> [Supplied data]

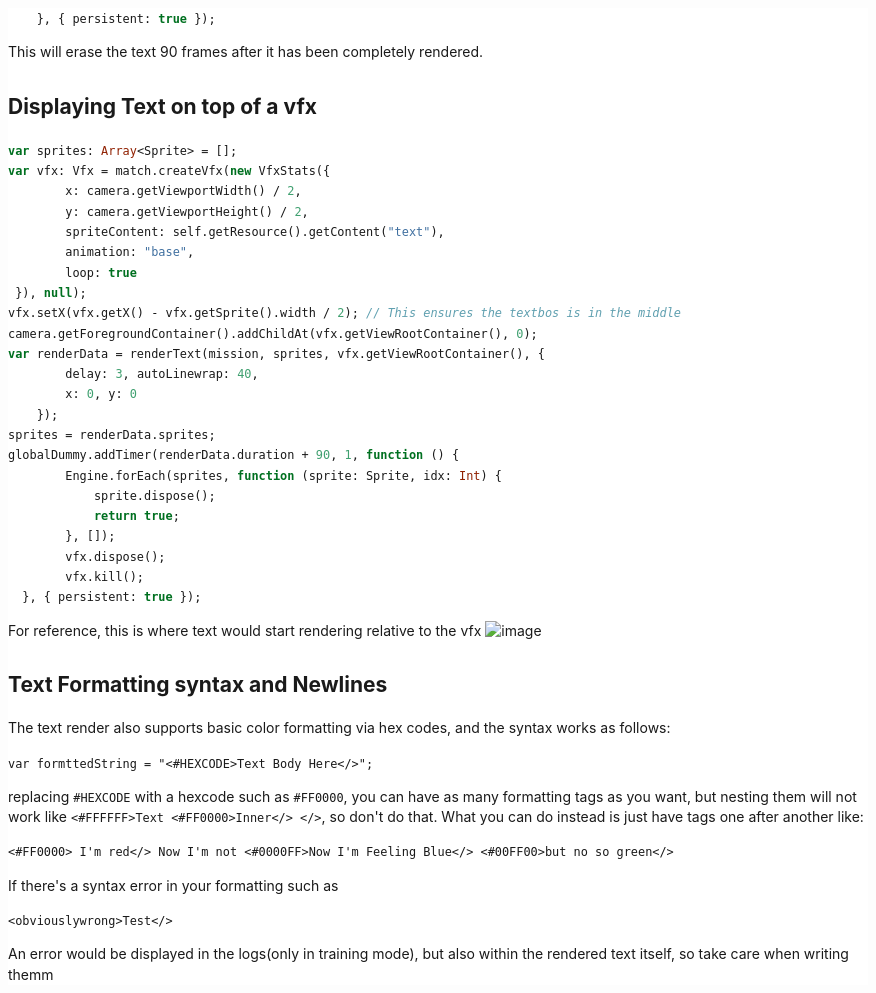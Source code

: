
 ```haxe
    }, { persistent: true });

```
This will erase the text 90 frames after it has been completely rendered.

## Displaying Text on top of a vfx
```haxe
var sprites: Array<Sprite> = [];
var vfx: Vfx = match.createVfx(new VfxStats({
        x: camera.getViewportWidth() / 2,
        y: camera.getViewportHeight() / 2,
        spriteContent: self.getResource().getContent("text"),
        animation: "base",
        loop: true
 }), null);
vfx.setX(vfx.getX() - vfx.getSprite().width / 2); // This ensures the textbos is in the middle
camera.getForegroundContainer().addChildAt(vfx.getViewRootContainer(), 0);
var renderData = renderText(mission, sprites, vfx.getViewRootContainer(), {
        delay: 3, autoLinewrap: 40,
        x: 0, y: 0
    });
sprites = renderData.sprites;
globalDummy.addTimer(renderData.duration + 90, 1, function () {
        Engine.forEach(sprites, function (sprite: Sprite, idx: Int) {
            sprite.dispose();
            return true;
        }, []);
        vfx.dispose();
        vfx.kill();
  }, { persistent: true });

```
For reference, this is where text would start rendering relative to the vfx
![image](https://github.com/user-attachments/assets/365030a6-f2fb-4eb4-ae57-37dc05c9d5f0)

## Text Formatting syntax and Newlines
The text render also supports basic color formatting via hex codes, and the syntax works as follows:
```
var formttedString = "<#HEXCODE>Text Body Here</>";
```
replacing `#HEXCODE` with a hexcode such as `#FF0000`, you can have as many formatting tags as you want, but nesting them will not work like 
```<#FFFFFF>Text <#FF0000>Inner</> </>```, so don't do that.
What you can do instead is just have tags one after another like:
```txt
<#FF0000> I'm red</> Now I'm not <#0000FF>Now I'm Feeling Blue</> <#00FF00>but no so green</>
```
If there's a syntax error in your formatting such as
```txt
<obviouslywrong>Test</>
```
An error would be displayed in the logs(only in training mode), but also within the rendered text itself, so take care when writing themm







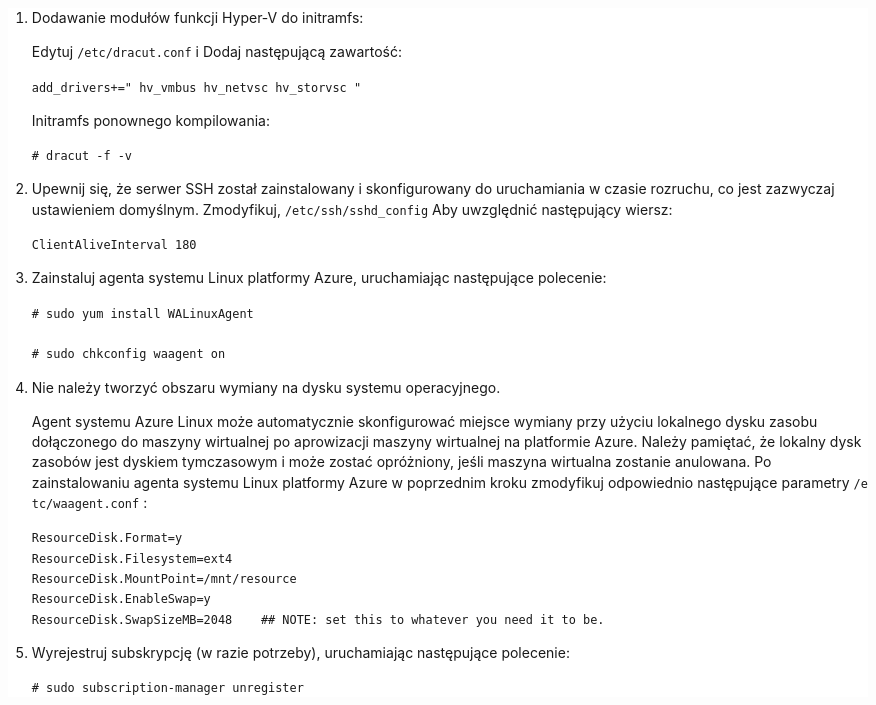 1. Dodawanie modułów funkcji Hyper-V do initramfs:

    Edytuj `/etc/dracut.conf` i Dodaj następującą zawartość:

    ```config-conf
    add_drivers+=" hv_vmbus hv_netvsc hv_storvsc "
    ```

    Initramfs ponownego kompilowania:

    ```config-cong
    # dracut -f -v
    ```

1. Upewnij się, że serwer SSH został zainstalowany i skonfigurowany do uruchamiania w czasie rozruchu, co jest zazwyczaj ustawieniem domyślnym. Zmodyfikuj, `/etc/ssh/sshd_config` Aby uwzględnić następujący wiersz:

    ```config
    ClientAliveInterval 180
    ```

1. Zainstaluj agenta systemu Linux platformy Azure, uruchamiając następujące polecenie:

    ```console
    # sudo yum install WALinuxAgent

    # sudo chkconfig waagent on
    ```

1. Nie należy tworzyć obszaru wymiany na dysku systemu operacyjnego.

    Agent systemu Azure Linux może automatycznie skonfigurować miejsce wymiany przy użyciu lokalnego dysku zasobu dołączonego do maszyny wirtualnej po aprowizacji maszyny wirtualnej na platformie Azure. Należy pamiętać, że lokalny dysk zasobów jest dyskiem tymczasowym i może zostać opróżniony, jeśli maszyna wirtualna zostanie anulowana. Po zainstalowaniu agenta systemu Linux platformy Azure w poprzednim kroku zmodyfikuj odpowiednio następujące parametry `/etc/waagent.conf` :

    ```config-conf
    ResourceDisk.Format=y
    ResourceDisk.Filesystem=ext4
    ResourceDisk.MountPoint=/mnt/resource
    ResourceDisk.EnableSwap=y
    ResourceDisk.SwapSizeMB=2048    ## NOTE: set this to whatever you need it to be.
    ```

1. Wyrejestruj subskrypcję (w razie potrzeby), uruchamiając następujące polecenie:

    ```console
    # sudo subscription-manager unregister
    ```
---
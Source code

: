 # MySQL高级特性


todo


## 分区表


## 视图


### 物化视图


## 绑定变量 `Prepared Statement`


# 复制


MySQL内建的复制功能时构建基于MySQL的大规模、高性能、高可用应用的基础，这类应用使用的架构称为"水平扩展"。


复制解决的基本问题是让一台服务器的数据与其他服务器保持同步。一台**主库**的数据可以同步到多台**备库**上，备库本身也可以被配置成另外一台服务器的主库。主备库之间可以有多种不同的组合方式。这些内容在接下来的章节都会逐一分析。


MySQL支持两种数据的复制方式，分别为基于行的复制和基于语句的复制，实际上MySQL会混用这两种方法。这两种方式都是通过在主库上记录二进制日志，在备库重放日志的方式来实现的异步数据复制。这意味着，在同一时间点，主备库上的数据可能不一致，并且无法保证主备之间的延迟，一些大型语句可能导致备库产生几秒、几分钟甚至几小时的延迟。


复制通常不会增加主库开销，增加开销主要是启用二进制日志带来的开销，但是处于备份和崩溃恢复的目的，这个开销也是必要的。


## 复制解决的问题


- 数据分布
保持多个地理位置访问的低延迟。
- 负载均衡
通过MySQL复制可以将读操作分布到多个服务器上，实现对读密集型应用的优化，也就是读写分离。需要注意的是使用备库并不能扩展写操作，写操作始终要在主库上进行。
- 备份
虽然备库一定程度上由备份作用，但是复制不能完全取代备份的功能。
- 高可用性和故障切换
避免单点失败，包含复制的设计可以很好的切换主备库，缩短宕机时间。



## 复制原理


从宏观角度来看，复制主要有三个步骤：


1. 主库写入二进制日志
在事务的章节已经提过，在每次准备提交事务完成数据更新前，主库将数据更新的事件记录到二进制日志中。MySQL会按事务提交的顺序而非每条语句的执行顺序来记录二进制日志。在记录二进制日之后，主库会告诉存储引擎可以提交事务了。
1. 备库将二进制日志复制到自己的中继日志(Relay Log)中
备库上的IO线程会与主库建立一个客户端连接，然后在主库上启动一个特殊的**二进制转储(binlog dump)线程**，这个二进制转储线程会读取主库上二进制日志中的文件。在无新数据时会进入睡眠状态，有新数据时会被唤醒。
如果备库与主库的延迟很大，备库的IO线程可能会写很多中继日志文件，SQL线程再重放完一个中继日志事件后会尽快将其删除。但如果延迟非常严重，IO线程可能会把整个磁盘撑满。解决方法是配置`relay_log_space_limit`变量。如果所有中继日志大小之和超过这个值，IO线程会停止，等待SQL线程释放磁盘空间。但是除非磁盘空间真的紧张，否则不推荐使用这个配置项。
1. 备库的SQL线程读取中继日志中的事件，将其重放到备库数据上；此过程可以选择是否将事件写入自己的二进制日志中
---
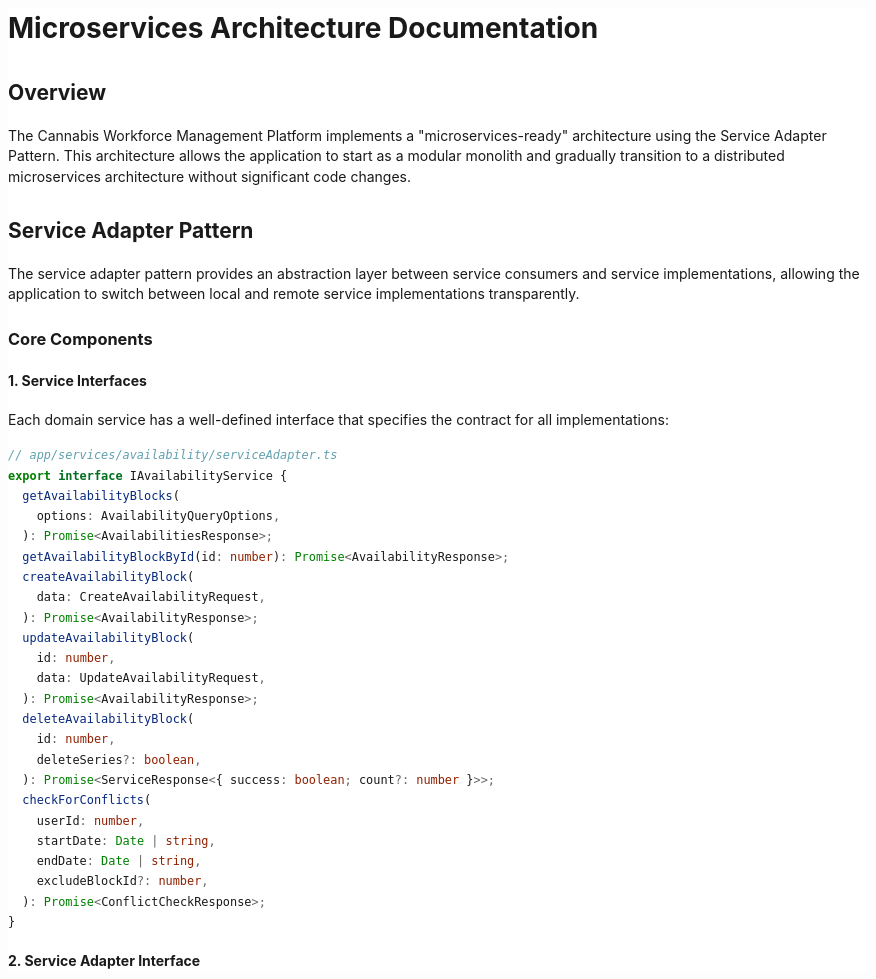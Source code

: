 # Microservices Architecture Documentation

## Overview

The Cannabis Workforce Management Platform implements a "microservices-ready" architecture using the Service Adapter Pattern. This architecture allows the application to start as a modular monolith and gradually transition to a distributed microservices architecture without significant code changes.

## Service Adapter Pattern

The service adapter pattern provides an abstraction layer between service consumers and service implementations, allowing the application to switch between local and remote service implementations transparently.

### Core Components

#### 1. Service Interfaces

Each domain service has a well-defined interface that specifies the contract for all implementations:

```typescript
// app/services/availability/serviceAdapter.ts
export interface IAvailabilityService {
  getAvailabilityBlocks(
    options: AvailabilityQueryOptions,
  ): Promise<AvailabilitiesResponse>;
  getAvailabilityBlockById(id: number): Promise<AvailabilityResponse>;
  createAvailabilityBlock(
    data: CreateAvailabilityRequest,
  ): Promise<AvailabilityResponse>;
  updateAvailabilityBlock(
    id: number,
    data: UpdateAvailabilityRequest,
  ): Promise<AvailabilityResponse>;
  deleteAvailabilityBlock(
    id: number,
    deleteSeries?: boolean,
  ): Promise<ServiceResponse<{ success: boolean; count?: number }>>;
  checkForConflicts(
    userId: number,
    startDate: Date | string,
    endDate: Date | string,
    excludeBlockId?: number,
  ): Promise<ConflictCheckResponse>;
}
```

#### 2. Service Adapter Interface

> [Exercise description]
Lines holding the string "would": find them in the listing above and copy each one.

> [Expected answer]
For reference, this is where text would start rendering relative to the vfx
An error would be displayed in the logs(only in training mode), but also within the rendered text itself, so take care when writing themm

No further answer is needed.